* _Problem requirements_: Scan the lines below for "wrong" and copy the matches.

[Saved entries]
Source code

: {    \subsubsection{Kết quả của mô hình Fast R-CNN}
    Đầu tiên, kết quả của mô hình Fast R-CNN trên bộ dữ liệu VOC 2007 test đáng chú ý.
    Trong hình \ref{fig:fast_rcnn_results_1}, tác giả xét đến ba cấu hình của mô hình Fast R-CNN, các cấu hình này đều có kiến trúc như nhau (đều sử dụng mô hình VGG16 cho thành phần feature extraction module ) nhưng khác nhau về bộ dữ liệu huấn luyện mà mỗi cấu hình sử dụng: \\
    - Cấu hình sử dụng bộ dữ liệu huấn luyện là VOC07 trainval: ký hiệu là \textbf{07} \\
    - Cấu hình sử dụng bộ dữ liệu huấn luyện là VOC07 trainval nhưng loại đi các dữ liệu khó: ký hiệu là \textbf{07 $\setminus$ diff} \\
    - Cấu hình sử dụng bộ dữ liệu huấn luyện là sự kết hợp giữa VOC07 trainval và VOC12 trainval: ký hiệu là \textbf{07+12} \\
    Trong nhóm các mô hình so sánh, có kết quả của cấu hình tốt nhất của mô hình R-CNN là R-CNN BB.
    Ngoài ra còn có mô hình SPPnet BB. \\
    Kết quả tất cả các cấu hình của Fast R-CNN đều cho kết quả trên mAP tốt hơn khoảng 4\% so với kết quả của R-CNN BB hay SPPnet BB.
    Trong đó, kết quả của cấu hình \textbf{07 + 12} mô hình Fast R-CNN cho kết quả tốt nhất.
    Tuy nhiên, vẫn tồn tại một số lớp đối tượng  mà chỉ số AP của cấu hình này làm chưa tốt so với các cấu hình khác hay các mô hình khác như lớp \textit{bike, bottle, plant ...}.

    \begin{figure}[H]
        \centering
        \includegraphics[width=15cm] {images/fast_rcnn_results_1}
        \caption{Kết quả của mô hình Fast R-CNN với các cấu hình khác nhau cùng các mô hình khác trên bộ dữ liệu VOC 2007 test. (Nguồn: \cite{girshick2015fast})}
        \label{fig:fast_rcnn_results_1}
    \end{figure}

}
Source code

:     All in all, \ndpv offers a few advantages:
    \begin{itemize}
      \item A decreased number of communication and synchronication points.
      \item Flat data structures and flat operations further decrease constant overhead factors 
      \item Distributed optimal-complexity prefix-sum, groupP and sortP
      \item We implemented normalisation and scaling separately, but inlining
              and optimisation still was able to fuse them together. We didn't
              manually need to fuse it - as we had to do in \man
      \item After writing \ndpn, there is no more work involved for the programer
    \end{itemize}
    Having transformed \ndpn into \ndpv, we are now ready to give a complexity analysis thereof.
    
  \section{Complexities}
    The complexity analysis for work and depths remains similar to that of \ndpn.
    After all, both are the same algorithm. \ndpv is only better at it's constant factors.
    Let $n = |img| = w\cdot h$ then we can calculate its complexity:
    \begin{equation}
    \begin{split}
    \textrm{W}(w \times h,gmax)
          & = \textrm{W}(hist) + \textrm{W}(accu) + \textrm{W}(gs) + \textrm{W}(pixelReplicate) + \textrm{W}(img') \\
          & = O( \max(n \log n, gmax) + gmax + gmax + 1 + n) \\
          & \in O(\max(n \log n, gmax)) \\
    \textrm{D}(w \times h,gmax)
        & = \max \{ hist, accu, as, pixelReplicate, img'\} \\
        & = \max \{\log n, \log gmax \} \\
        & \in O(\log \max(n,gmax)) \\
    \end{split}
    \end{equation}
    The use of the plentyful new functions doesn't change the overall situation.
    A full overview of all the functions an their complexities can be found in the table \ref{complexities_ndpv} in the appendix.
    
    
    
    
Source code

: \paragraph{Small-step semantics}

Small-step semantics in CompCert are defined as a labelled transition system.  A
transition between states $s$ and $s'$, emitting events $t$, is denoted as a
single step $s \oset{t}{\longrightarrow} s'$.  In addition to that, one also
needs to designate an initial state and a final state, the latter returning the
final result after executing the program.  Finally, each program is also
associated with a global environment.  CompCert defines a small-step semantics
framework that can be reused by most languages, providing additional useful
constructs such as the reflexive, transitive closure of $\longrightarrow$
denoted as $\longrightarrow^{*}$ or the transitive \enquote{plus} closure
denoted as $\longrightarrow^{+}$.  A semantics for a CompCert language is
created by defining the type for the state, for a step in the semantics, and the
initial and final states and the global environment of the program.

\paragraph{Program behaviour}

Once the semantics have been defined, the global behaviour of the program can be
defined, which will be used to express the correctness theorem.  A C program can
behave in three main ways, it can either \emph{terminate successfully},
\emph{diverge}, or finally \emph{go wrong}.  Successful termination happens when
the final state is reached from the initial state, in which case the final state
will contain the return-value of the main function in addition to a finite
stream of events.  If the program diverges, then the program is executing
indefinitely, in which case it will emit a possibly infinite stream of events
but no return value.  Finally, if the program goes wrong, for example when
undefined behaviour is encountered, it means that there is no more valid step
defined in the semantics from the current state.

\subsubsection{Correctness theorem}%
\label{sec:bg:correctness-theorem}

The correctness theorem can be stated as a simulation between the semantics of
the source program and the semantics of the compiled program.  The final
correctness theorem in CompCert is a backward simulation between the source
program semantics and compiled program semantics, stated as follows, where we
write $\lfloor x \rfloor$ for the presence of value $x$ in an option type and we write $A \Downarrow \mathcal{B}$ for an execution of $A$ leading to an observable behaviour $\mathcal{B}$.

* _Result below_:
\emph{diverge}, or finally \emph{go wrong}.  Successful termination happens when
but no return value.  Finally, if the program goes wrong, for example when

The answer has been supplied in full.